Die Isolierung von Schwingungen während der spanenden Bearbeitung ist ein wichtiger Faktor zur Ausführung eines stabilen Fertigungsprozesses und wirkt sich somit direkt auf das zu erzielende Ergebnis und die Lebensdauer von Werkzeugen aus. Dabei gilt besonders die Dämpfung von schneidnahen Schwingungen als hocheffektiv.

Schwingungskritische Bearbeitungssituationen können durch die strukturdynamischen Eigenschaften der Maschine bei fast allen Bearbeitungsprozessen entstehen, so dass Technologieparameter, die für eine wirtschaftliche Bearbeitung signifikant sind, nicht voll ausgenutzt werden können [1]. Gängige Lösungsansätze zur Minimierung dieser Probleme sind passive Zusatzsysteme wie Hilfsmassendämpfer oder Schwingungstilger oder aktive Zusatzsysteme bei denen Energie von außen zugeführt werden muss.
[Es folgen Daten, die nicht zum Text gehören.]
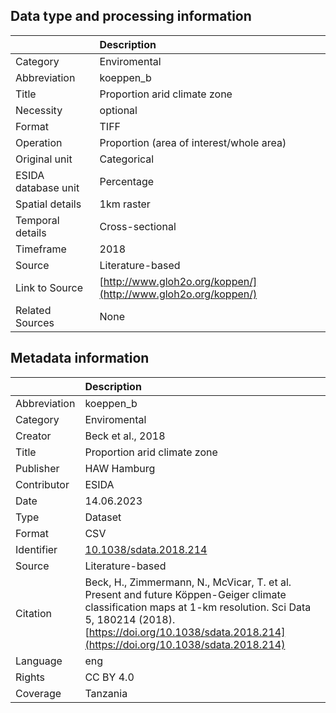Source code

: ## Data type and processing information 

|                     | Description                                                    |
|:--------------------|:---------------------------------------------------------------|
| Category            | Enviromental                                                   |
| Abbreviation        | koeppen_b                                                      |
| Title               | Proportion arid climate zone                                   |
| Necessity           | optional                                                       |
| Format              | TIFF                                                           |
| Operation           | Proportion (area of interest/whole area)                       |
| Original unit       | Categorical                                                    |
| ESIDA database unit | Percentage                                                     |
| Spatial details     | 1km raster                                                     |
| Temporal details    | Cross-sectional                                                |
| Timeframe           | 2018                                                           |
| Source              | Literature-based                                               |
| Link to Source      | [http://www.gloh2o.org/koppen/](http://www.gloh2o.org/koppen/) |
| Related Sources     | None                                                           |

## Metadata information 

|              | Description                                                                                                                                                                                                                               |
|:-------------|:------------------------------------------------------------------------------------------------------------------------------------------------------------------------------------------------------------------------------------------|
| Abbreviation | koeppen_b                                                                                                                                                                                                                                 |
| Category     | Enviromental                                                                                                                                                                                                                              |
| Creator      | Beck et al., 2018                                                                                                                                                                                                                         |
| Title        | Proportion arid climate zone                                                                                                                                                                                                              |
| Publisher    | HAW Hamburg                                                                                                                                                                                                                               |
| Contributor  | ESIDA                                                                                                                                                                                                                                     |
| Date         | 14.06.2023                                                                                                                                                                                                                                |
| Type         | Dataset                                                                                                                                                                                                                                   |
| Format       | CSV                                                                                                                                                                                                                                       |
| Identifier   | [10.1038/sdata.2018.214](https://doi.org/10.1038/sdata.2018.214)                                                                                                                                                                          |
| Source       | Literature-based                                                                                                                                                                                                                          |
| Citation     | Beck, H., Zimmermann, N., McVicar, T. et al. Present and future Köppen-Geiger climate classification maps at 1-km resolution. Sci Data 5, 180214 (2018). [https://doi.org/10.1038/sdata.2018.214](https://doi.org/10.1038/sdata.2018.214) |
| Language     | eng                                                                                                                                                                                                                                       |
| Rights       | CC BY 4.0                                                                                                                                                                                                                                 |
| Coverage     | Tanzania                                                                                                                                                                                                                                  |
Hierbei handelt es sich jedoch um kundenspezifische und damit aufwändige und kostenintensive Lösungen [2].

In dem aktuellen Forschungsvorhaben IGF 20957 N werden Formgedächtnislegierungen im pseudoelastischen Werkstoffzustand eingesetzt, um nicht gewollte Schwingungen am Schneidwerkzeug zu dämpfen. Dazu wird der Effekt der mechanisch induzierten Pseudoelastizität genutzt, der ein besonders hohes quasi-elastisches Verformungsvermögen aufweist. Das Vermögen zur elastischen Verformung liegt bei Formgedächtnislegierungen in einer kristallographisch reversiblen Martensit-Austenit-Phasenumwandlung begründet [3]. Während eines Be- und Entlastungszyklus (in Form der zu betrachtenden zyklischen Schwingungsbelastung) eines FG-Elements wird eine ausgeprägte Umwandlungshysterese (charakterisiert durch Stauchung des FG-Elements und korrelierender anliegender mechanischer Spannung) durchlaufen, worauf ihr Dämpfungspotential basiert [4]. Eine größere durchlaufene Hysterese (hinsichtlich eingeschlossener Fläche) entspricht dabei einem höheren Dämpfungsvermögen (dissipierte Energie). Der Zusammenhang ist in Abbildung 2 dargestellt.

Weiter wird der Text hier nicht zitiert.